1. If you want to see protein in the pellet but still found them in supernatant, then you need to either spin for longer time or at higher speed
2. If you want to see protein in the supernatant instead, then it is the opposite way.

Since you said that when you use RIPA buffer you see big difference, I suppose that meant you see more protein in the supernatant? If so, it is because the detergent in the buffer has solubilized the membrane-bound proteins --> it is in supernatant. In that case, it is not necessary to mean that the protein is not in mitochondria.

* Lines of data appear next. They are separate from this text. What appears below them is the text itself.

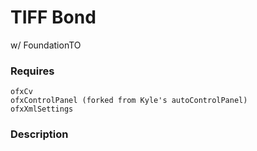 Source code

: # TIFF Bond
w/ FoundationTO

### Requires
```
ofxCv
ofxControlPanel (forked from Kyle's autoControlPanel)
ofxXmlSettings
```

### Description


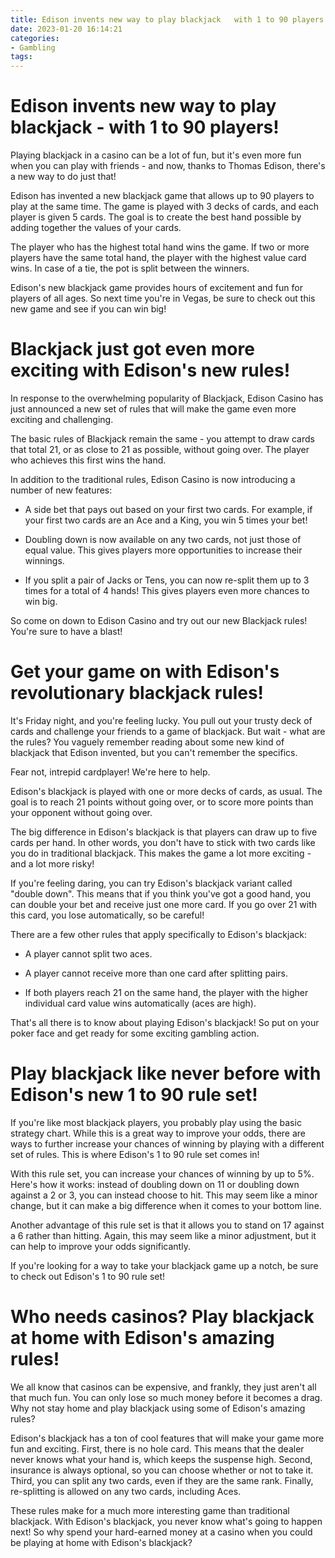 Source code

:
 ```yaml
---
title: Edison invents new way to play blackjack   with 1 to 90 players!
date: 2023-01-20 16:14:21
categories:
- Gambling
tags:
---
```



#  Edison invents new way to play blackjack - with 1 to 90 players!

Playing blackjack in a casino can be a lot of fun, but it's even more fun when you can play with friends - and now, thanks to Thomas Edison, there's a new way to do just that!

Edison has invented a new blackjack game that allows up to 90 players to play at the same time. The game is played with 3 decks of cards, and each player is given 5 cards. The goal is to create the best hand possible by adding together the values of your cards.

The player who has the highest total hand wins the game. If two or more players have the same total hand, the player with the highest value card wins. In case of a tie, the pot is split between the winners.

Edison's new blackjack game provides hours of excitement and fun for players of all ages. So next time you're in Vegas, be sure to check out this new game and see if you can win big!

#  Blackjack just got even more exciting with Edison's new rules!

In response to the overwhelming popularity of Blackjack, Edison Casino has just announced a new set of rules that will make the game even more exciting and challenging.

The basic rules of Blackjack remain the same - you attempt to draw cards that total 21, or as close to 21 as possible, without going over. The player who achieves this first wins the hand.

In addition to the traditional rules, Edison Casino is now introducing a number of new features:

* A side bet that pays out based on your first two cards. For example, if your first two cards are an Ace and a King, you win 5 times your bet!

* Doubling down is now available on any two cards, not just those of equal value. This gives players more opportunities to increase their winnings.

* If you split a pair of Jacks or Tens, you can now re-split them up to 3 times for a total of 4 hands! This gives players even more chances to win big.

So come on down to Edison Casino and try out our new Blackjack rules! You're sure to have a blast!

#  Get your game on with Edison's revolutionary blackjack rules!

It's Friday night, and you're feeling lucky. You pull out your trusty deck of cards and challenge your friends to a game of blackjack. But wait - what are the rules? You vaguely remember reading about some new kind of blackjack that Edison invented, but you can't remember the specifics.

Fear not, intrepid cardplayer! We're here to help.

Edison's blackjack is played with one or more decks of cards, as usual. The goal is to reach 21 points without going over, or to score more points than your opponent without going over.

The big difference in Edison's blackjack is that players can draw up to five cards per hand. In other words, you don't have to stick with two cards like you do in traditional blackjack. This makes the game a lot more exciting - and a lot more risky!

If you're feeling daring, you can try Edison's blackjack variant called "double down". This means that if you think you've got a good hand, you can double your bet and receive just one more card. If you go over 21 with this card, you lose automatically, so be careful!

There are a few other rules that apply specifically to Edison's blackjack:

- A player cannot split two aces.

- A player cannot receive more than one card after splitting pairs.

- If both players reach 21 on the same hand, the player with the higher individual card value wins automatically (aces are high).


That's all there is to know about playing Edison's blackjack! So put on your poker face and get ready for some exciting gambling action.

#  Play blackjack like never before with Edison's new 1 to 90 rule set!

If you're like most blackjack players, you probably play using the basic strategy chart. While this is a great way to improve your odds, there are ways to further increase your chances of winning by playing with a different set of rules. This is where Edison's 1 to 90 rule set comes in!

With this rule set, you can increase your chances of winning by up to 5%. Here's how it works: instead of doubling down on 11 or doubling down against a 2 or 3, you can instead choose to hit. This may seem like a minor change, but it can make a big difference when it comes to your bottom line.

Another advantage of this rule set is that it allows you to stand on 17 against a 6 rather than hitting. Again, this may seem like a minor adjustment, but it can help to improve your odds significantly.

If you're looking for a way to take your blackjack game up a notch, be sure to check out Edison's 1 to 90 rule set!

#  Who needs casinos? Play blackjack at home with Edison's amazing rules!

We all know that casinos can be expensive, and frankly, they just aren't all that much fun. You can only lose so much money before it becomes a drag. Why not stay home and play blackjack using some of Edison's amazing rules?

Edison's blackjack has a ton of cool features that will make your game more fun and exciting. First, there is no hole card. This means that the dealer never knows what your hand is, which keeps the suspense high. Second, insurance is always optional, so you can choose whether or not to take it. Third, you can split any two cards, even if they are the same rank. Finally, re-splitting is allowed on any two cards, including Aces.

These rules make for a much more interesting game than traditional blackjack. With Edison's blackjack, you never know what's going to happen next! So why spend your hard-earned money at a casino when you could be playing at home with Edison's blackjack? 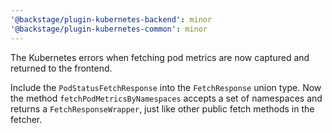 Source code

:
 ```yaml
---
'@backstage/plugin-kubernetes-backend': minor
'@backstage/plugin-kubernetes-common': minor
---
```


The Kubernetes errors when fetching pod metrics are now captured and returned to the frontend.

Include the `PodStatusFetchResponse` into the `FetchResponse` union type. Now the method `fetchPodMetricsByNamespaces` accepts a set of namespaces and returns a `FetchResponseWrapper`, just like other public fetch methods in the fetcher.

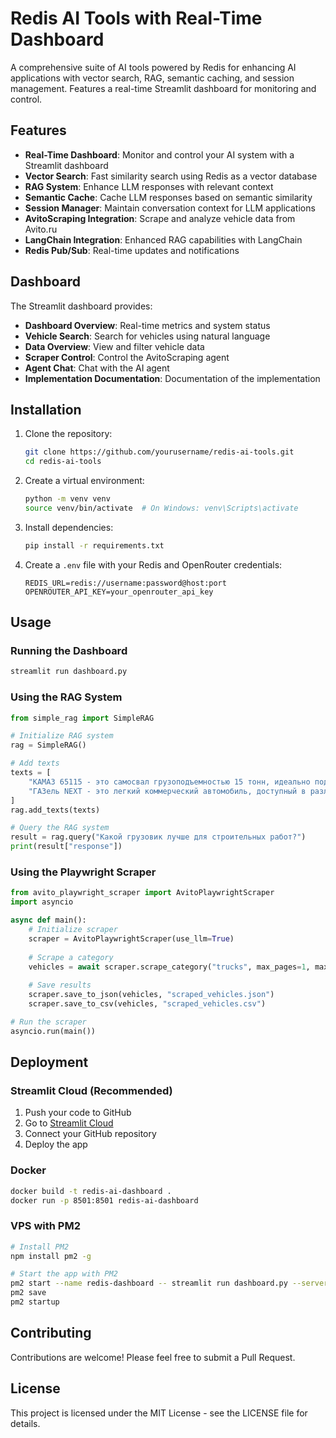 # Redis AI Tools with Real-Time Dashboard

A comprehensive suite of AI tools powered by Redis for enhancing AI applications with vector search, RAG, semantic caching, and session management. Features a real-time Streamlit dashboard for monitoring and control.

## Features

- **Real-Time Dashboard**: Monitor and control your AI system with a Streamlit dashboard
- **Vector Search**: Fast similarity search using Redis as a vector database
- **RAG System**: Enhance LLM responses with relevant context
- **Semantic Cache**: Cache LLM responses based on semantic similarity
- **Session Manager**: Maintain conversation context for LLM applications
- **AvitoScraping Integration**: Scrape and analyze vehicle data from Avito.ru
- **LangChain Integration**: Enhanced RAG capabilities with LangChain
- **Redis Pub/Sub**: Real-time updates and notifications

## Dashboard

The Streamlit dashboard provides:

- **Dashboard Overview**: Real-time metrics and system status
- **Vehicle Search**: Search for vehicles using natural language
- **Data Overview**: View and filter vehicle data
- **Scraper Control**: Control the AvitoScraping agent
- **Agent Chat**: Chat with the AI agent
- **Implementation Documentation**: Documentation of the implementation

## Installation

1. Clone the repository:
   ```bash
   git clone https://github.com/yourusername/redis-ai-tools.git
   cd redis-ai-tools
   ```

2. Create a virtual environment:
   ```bash
   python -m venv venv
   source venv/bin/activate  # On Windows: venv\Scripts\activate
   ```

3. Install dependencies:
   ```bash
   pip install -r requirements.txt
   ```

4. Create a `.env` file with your Redis and OpenRouter credentials:
   ```
   REDIS_URL=redis://username:password@host:port
   OPENROUTER_API_KEY=your_openrouter_api_key
   ```

## Usage

### Running the Dashboard

```bash
streamlit run dashboard.py
```

### Using the RAG System

```python
from simple_rag import SimpleRAG

# Initialize RAG system
rag = SimpleRAG()

# Add texts
texts = [
    "КАМАЗ 65115 - это самосвал грузоподъемностью 15 тонн, идеально подходит для строительных работ.",
    "ГАЗель NEXT - это легкий коммерческий автомобиль, доступный в различных модификациях."
]
rag.add_texts(texts)

# Query the RAG system
result = rag.query("Какой грузовик лучше для строительных работ?")
print(result["response"])
```

### Using the Playwright Scraper

```python
from avito_playwright_scraper import AvitoPlaywrightScraper
import asyncio

async def main():
    # Initialize scraper
    scraper = AvitoPlaywrightScraper(use_llm=True)
    
    # Scrape a category
    vehicles = await scraper.scrape_category("trucks", max_pages=1, max_vehicles=3)
    
    # Save results
    scraper.save_to_json(vehicles, "scraped_vehicles.json")
    scraper.save_to_csv(vehicles, "scraped_vehicles.csv")

# Run the scraper
asyncio.run(main())
```

## Deployment

### Streamlit Cloud (Recommended)

1. Push your code to GitHub
2. Go to [Streamlit Cloud](https://streamlit.io/cloud)
3. Connect your GitHub repository
4. Deploy the app

### Docker

```bash
docker build -t redis-ai-dashboard .
docker run -p 8501:8501 redis-ai-dashboard
```

### VPS with PM2

```bash
# Install PM2
npm install pm2 -g

# Start the app with PM2
pm2 start --name redis-dashboard -- streamlit run dashboard.py --server.port=80 --server.address=0.0.0.0
pm2 save
pm2 startup
```

## Contributing

Contributions are welcome! Please feel free to submit a Pull Request.

## License

This project is licensed under the MIT License - see the LICENSE file for details.
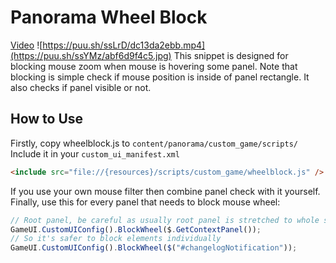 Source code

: # Panorama Wheel Block
[Video](https://puu.sh/ssLrD/dc13da2ebb.mp4)
![https://puu.sh/ssLrD/dc13da2ebb.mp4](https://puu.sh/ssYMz/abf6d9f4c5.jpg)
This snippet is designed for blocking mouse zoom when mouse is hovering some panel.
Note that blocking is simple check if mouse position is inside of panel rectangle. It also checks if panel visible or not.

## How to Use
Firstly, copy wheelblock.js to ``content/panorama/custom_game/scripts/``  
Include it in your ``custom_ui_manifest.xml``
```html
<include src="file://{resources}/scripts/custom_game/wheelblock.js" /> 
```
If you use your own mouse filter then combine panel check with it yourself.  
Finally, use this for every panel that needs to block mouse wheel:
```js 
// Root panel, be careful as usually root panel is stretched to whole screen
GameUI.CustomUIConfig().BlockWheel($.GetContextPanel());
// So it's safer to block elements individually
GameUI.CustomUIConfig().BlockWheel($("#changelogNotification"));
```
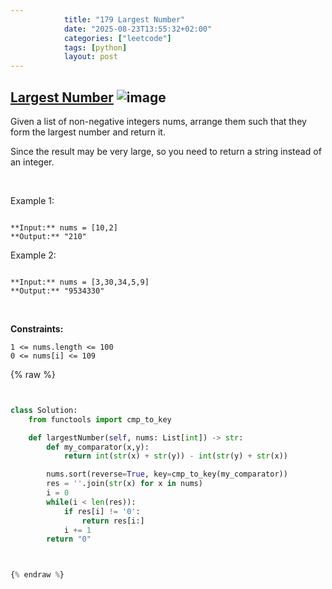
```yaml
---
            title: "179 Largest Number"
            date: "2025-08-23T13:55:32+02:00"
            categories: ["leetcode"]
            tags: [python]
            layout: post
---
```

            
## [Largest Number](https://leetcode.com/problems/largest-number) ![image](https://img.shields.io/badge/Difficulty-Medium-orange)

Given a list of non-negative integers nums, arrange them such that they form the largest number and return it.

Since the result may be very large, so you need to return a string instead of an integer.

 

Example 1:

```

**Input:** nums = [10,2]
**Output:** "210"

```

Example 2:

```

**Input:** nums = [3,30,34,5,9]
**Output:** "9534330"

```

 

**Constraints:**

	1 <= nums.length <= 100
	0 <= nums[i] <= 109

{% raw %}


```python


class Solution:
    from functools import cmp_to_key

    def largestNumber(self, nums: List[int]) -> str:
        def my_comparator(x,y):
            return int(str(x) + str(y)) - int(str(y) + str(x))

        nums.sort(reverse=True, key=cmp_to_key(my_comparator))
        res = ''.join(str(x) for x in nums)
        i = 0
        while(i < len(res)):
            if res[i] != '0':
                return res[i:]
            i += 1
        return "0"



{% endraw %}
```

In either cases, bear it in mind that you need proper controls to make sure that the fractionation is good. Say if you want the protein in the mitochondria, thus the pellet fraction so you spin very long and at very high speed then of course all the membrane bound compartment will be pulled down. But that did not mean that your protein is mitochodrial protein, since it could, in this instance, be at ER, Golgi, endosomes... This really depends on the purpose of your experiment to choose a method of fractination that would work best and show what you mean. If you just want to separate membrane-bound proteins from cytosolic proteins, sure use high speed. But if you want to do more delicate fractionation, e.g. mitochondria from other organelles, this would need much more care. I have never worked with mitochodrial proteins, so I would have to suggest that you double check the published papers. There will have much more detailed methods that could help you.

By the way, the supernatant after the 6000g spin is NOT cytosol. Cytosol means the water-soluble fraction of the cytoplasm, after all the organelles have been isolated. 6000g spin do not separate all organelles. There are plenty membrane-bound compartments still in the supernatant at this speed.